__ABOUT THIS TASK__: Below are some entries. Repeat exactly the lines from the one with "Ещё раз подошли" through the one with "Во второй день", and only those.

__THE DATA__:

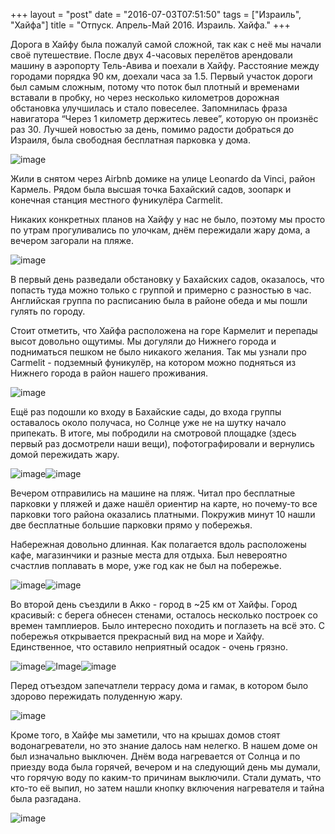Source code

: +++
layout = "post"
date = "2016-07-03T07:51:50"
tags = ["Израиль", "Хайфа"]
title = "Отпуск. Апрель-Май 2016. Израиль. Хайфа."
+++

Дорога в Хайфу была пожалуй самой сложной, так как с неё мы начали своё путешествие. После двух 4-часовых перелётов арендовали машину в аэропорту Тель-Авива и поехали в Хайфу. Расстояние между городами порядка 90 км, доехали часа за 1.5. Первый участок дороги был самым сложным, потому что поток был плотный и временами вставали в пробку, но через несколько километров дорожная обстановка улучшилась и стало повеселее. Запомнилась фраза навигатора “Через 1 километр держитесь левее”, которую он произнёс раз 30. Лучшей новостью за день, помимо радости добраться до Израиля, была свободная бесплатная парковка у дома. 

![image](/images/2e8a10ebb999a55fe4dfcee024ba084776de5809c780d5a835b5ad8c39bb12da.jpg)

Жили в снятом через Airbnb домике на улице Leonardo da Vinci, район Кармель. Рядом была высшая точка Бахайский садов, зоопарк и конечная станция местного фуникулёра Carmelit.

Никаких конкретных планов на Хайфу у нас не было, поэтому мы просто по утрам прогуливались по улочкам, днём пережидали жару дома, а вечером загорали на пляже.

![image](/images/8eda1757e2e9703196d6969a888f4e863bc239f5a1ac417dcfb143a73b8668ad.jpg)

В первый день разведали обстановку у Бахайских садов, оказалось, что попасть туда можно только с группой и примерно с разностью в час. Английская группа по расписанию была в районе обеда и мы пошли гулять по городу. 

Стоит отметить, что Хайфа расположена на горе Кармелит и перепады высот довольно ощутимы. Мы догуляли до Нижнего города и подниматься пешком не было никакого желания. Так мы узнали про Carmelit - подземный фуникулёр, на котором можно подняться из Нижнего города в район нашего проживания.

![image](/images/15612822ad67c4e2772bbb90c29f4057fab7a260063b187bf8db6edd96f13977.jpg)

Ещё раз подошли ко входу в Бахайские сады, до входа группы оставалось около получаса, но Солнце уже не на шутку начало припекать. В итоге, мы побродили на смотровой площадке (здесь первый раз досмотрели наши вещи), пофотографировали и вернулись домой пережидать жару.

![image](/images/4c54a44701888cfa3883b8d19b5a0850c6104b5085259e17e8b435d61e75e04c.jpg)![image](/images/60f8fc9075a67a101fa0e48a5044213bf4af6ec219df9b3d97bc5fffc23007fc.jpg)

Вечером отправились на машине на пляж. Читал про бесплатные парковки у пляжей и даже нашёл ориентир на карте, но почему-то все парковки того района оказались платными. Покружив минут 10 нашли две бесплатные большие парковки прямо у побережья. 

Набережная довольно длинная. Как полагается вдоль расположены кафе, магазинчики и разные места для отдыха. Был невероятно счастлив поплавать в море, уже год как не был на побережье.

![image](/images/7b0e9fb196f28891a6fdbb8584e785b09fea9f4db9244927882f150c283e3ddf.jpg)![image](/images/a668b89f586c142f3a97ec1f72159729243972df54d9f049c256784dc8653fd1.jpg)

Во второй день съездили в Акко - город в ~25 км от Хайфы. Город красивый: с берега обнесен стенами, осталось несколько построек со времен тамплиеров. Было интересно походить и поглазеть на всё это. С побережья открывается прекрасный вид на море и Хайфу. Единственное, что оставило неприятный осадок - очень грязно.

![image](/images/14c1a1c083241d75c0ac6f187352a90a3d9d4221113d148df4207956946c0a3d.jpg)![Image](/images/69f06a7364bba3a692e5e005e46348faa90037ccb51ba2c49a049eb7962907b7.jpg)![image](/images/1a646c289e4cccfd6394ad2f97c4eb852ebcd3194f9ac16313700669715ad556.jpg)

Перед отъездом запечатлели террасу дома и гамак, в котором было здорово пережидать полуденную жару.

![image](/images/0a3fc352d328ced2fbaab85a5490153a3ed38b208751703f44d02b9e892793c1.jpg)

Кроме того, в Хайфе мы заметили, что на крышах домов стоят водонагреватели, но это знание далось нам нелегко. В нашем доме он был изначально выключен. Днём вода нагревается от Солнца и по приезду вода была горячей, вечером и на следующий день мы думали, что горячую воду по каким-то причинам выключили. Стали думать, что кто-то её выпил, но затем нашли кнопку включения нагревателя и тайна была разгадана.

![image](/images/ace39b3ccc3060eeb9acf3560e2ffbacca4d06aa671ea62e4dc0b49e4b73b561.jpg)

--

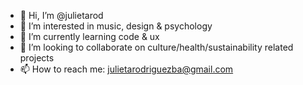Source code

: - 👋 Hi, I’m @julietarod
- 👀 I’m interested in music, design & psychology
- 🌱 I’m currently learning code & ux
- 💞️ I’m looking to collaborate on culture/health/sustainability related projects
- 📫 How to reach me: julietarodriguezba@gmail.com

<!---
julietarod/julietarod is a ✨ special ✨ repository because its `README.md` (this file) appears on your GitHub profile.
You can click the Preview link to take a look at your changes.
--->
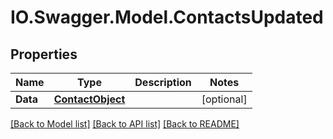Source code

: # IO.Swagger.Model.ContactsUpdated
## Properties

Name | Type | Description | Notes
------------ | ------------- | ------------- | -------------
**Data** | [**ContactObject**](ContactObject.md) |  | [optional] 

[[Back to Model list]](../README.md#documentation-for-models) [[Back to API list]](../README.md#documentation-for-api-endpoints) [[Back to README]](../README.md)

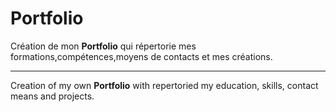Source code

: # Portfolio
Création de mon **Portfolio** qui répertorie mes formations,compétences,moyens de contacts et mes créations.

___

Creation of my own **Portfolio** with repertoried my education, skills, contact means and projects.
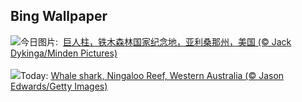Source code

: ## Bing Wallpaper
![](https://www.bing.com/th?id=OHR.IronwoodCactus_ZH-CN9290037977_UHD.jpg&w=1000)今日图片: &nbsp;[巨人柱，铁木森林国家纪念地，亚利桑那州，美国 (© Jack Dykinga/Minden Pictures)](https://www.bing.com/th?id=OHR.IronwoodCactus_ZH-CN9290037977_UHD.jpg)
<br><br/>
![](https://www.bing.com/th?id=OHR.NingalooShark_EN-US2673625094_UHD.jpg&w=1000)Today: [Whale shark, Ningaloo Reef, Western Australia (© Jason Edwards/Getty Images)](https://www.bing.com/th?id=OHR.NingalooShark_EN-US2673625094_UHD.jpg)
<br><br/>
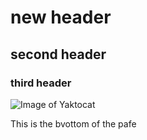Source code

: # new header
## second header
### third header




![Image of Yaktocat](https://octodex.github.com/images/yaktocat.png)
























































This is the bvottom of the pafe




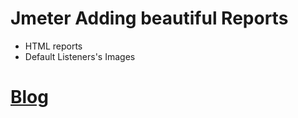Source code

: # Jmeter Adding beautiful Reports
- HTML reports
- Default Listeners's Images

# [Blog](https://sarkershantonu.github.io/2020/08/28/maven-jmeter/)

__TASK RESULT__:
Ещё раз подошли ко входу в Бахайские сады, до входа группы оставалось около получаса, но Солнце уже не на шутку начало припекать. В итоге, мы побродили на смотровой площадке (здесь первый раз досмотрели наши вещи), пофотографировали и вернулись домой пережидать жару.

![image](/images/4c54a44701888cfa3883b8d19b5a0850c6104b5085259e17e8b435d61e75e04c.jpg)![image](/images/60f8fc9075a67a101fa0e48a5044213bf4af6ec219df9b3d97bc5fffc23007fc.jpg)

Вечером отправились на машине на пляж. Читал про бесплатные парковки у пляжей и даже нашёл ориентир на карте, но почему-то все парковки того района оказались платными. Покружив минут 10 нашли две бесплатные большие парковки прямо у побережья. 

Набережная довольно длинная. Как полагается вдоль расположены кафе, магазинчики и разные места для отдыха. Был невероятно счастлив поплавать в море, уже год как не был на побережье.

![image](/images/7b0e9fb196f28891a6fdbb8584e785b09fea9f4db9244927882f150c283e3ddf.jpg)![image](/images/a668b89f586c142f3a97ec1f72159729243972df54d9f049c256784dc8653fd1.jpg)

Во второй день съездили в Акко - город в ~25 км от Хайфы. Город красивый: с берега обнесен стенами, осталось несколько построек со времен тамплиеров. Было интересно походить и поглазеть на всё это. С побережья открывается прекрасный вид на море и Хайфу. Единственное, что оставило неприятный осадок - очень грязно.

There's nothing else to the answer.